Covid-Förderungen erschlichen, Geld beiseite geschafft: Vorwürfe um Millionenbetrug

Zwei Männer müssen sich wegen schweren Betrugs und betrügerischer Krida verantworten. 2020 sollen sie fast 800.000 Euro an Covid-Fördergeldern eingestrichen haben. Durch Darlehen sollen sie Gläubigern über 1,6 Millionen Euro vorenthalten haben.
Die Covid-19 Finanzierungsagentur des Bundes (Cofag) wurde 2020 als Unternehmen während der Coronapandemie gegründet. Über die Cofag liefen Unterstützungsansuchen für Betriebe. So auch im Fall, der heute am Landesgericht Feldkirch verhandelt wird: Zwei Männern wird vorgeworfen als Geschäftsführer eines Hotels in ihrem Antrag wahrheitswidrig falsche Angaben gemacht zu haben. Für die Republik Österreich entstand dadurch ein Schaden von 794.122,10 Euro. Zudem sollen sie einen Teil des Geldes beiseite geschafft und hierdurch ihre Gläubiger geschädigt haben, als das Unternehmen bereits in finanziellen Schwierigkeiten war. Es soll sich um rund 1,6 Millionen Euro handeln, die an nahestehende Unternehmen gegangen sein sollen.
Komplexer Sachverhalt
Die Verteidiger Andrea Concin und Clemens Achammer holen in ihren Eröffnungsplädoyers weit aus. Laut ihnen liegen keine betrügerischen Machenschaften vor. Das Antragsformular sei vom 39-jährigen Zweitangeklagten korrekt ausgefüllt worden. Für eine komplexe Angelegenheit habe er beim Online-Antrag nur 30 Minuten Zeit gehabt, ansonsten hätte sich der Antrag ohne Datenübermittlung geschlossen.
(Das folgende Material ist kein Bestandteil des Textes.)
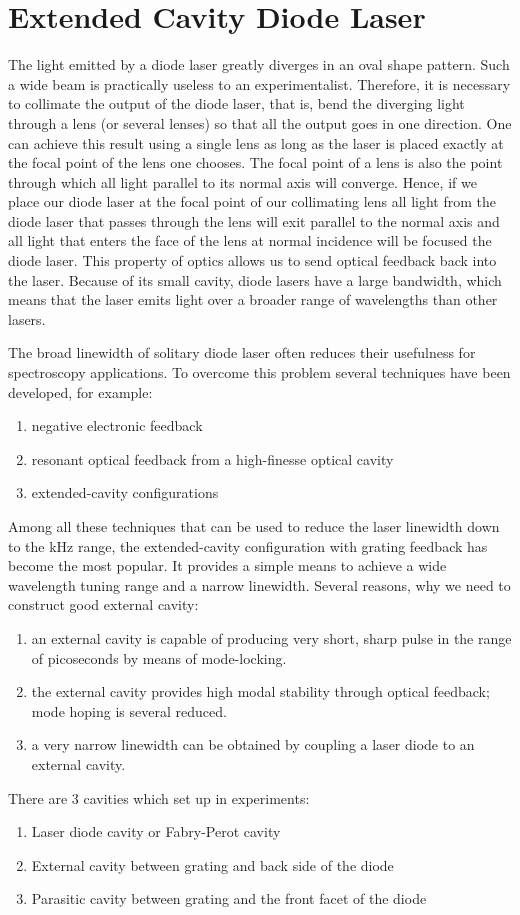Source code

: \section{Extended Cavity Diode Laser}

The light emitted by a diode laser greatly diverges in an oval shape pattern. Such a wide beam is practically useless to an experimentalist. Therefore, it is necessary to collimate the output of the diode laser, that is, bend the diverging light through a lens (or several lenses) so that all the output goes in one direction. One can achieve this result using a single lens as long as the laser is placed exactly at the focal  point of the lens one chooses. The focal point of a lens is also the point through which all light parallel to its normal axis will converge. Hence, if we place our diode laser at the focal point of our collimating lens all light from the diode laser that passes through the lens will exit parallel to the normal axis and all light that enters the face of the lens at normal incidence will be focused the diode laser. This property of optics allows us to send optical feedback back into the laser. Because of its small cavity, diode lasers have a large bandwidth, which means that the laser emits light over a broader range of wavelengths than other lasers. 

The broad linewidth of solitary diode laser often reduces their usefulness for spectroscopy applications. To overcome this problem several techniques have been developed, for example:
\begin{enumerate}
\item negative electronic feedback
\item resonant optical feedback from a high-finesse optical cavity
\item extended-cavity configurations
\end{enumerate}
Among all these techniques that can be used to reduce the laser linewidth down to the kHz range, the extended-cavity configuration with grating feedback has become the most popular. It provides a simple means to achieve a wide wavelength tuning range and a narrow linewidth.
Several reasons, why we need to construct good external cavity:
\begin{enumerate}
\item an external cavity is capable of producing very short, sharp pulse in the range of picoseconds by means of mode-locking.
\item the external cavity provides high modal stability through optical feedback; mode hoping is several reduced.
\item a very narrow linewidth can be obtained by coupling a laser diode to an external cavity.
\end{enumerate}
There are 3 cavities which set up in experiments:
\begin{enumerate}
\item Laser diode cavity or Fabry-Perot cavity
\item External cavity between grating and back side of the diode 
\item Parasitic cavity between grating and the front facet of the diode
\end{enumerate}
Harte Kritik äußern sie an der Rolle des Sachverständigen: Dieser setze sich regelmäßig öffentlich für die Rückzahlung von Cofag-Förderungen ein. Seine berufliche Tätigkeit werfe die Frage der Befangenheit auf. Zudem seien Unterlagen nicht vollständig gewesen. Es sei auch nichts von den Beschuldigten angefordert worden, um das Gutachten zu erstellen.
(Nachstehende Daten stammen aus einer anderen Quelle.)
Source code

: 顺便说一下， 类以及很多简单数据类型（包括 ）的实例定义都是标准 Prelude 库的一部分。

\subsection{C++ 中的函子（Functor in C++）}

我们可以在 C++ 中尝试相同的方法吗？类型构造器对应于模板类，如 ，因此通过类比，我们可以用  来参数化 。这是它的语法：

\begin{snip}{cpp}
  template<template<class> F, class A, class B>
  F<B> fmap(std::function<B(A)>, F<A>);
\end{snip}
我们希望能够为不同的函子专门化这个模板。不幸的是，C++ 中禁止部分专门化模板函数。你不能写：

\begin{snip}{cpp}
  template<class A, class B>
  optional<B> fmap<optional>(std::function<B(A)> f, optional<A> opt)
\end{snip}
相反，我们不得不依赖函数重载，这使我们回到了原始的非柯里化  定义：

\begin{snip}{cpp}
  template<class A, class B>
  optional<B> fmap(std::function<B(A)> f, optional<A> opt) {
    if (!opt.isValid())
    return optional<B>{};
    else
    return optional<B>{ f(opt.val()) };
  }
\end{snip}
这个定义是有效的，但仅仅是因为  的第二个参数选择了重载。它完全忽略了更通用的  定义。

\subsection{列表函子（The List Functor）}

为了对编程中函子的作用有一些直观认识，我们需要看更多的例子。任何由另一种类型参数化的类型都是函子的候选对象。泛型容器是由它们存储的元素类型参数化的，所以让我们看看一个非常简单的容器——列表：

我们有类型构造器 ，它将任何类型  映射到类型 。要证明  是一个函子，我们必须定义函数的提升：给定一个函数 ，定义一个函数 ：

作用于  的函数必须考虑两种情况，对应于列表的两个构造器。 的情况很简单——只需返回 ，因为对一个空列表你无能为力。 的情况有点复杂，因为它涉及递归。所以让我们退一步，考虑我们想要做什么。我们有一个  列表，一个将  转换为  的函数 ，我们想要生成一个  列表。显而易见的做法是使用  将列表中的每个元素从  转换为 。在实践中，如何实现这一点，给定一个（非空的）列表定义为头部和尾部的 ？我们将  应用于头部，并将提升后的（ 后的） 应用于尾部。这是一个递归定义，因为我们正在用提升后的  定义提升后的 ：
Die Angeklagten sind in ihrer Einvernahme nur zu einer kurzen Stellungnahme bereit. Sie plädieren zu den Vorwürfen auf nicht schuldig. Die Vergabe von Darlehen an Betrieben im gleichen Sektor habe dem Bündeln von Synergien gedient. Beide führen jedoch an, dass bei der Darlehensvergabe Fehler geschehen seien. Jegliche betrügerische Absicht und Handlung weisen sie von sich.
Frage der Befangenheit
Nachdem der Masseverwalter als Zeuge einvernommen wurde, präsentiert der Sachverständige sein Gutachten. Zu den Betrugsvorwürfen verweist er auf den damaligen Jahresumsatz des Hotels. Dieser lag deutlich unter der für einen einzigen Monat ausbezahlten Fördersumme. Er macht deutlich, dass die damaligen Geschäftsführer Umsätze vorab hätten prüfen müssen.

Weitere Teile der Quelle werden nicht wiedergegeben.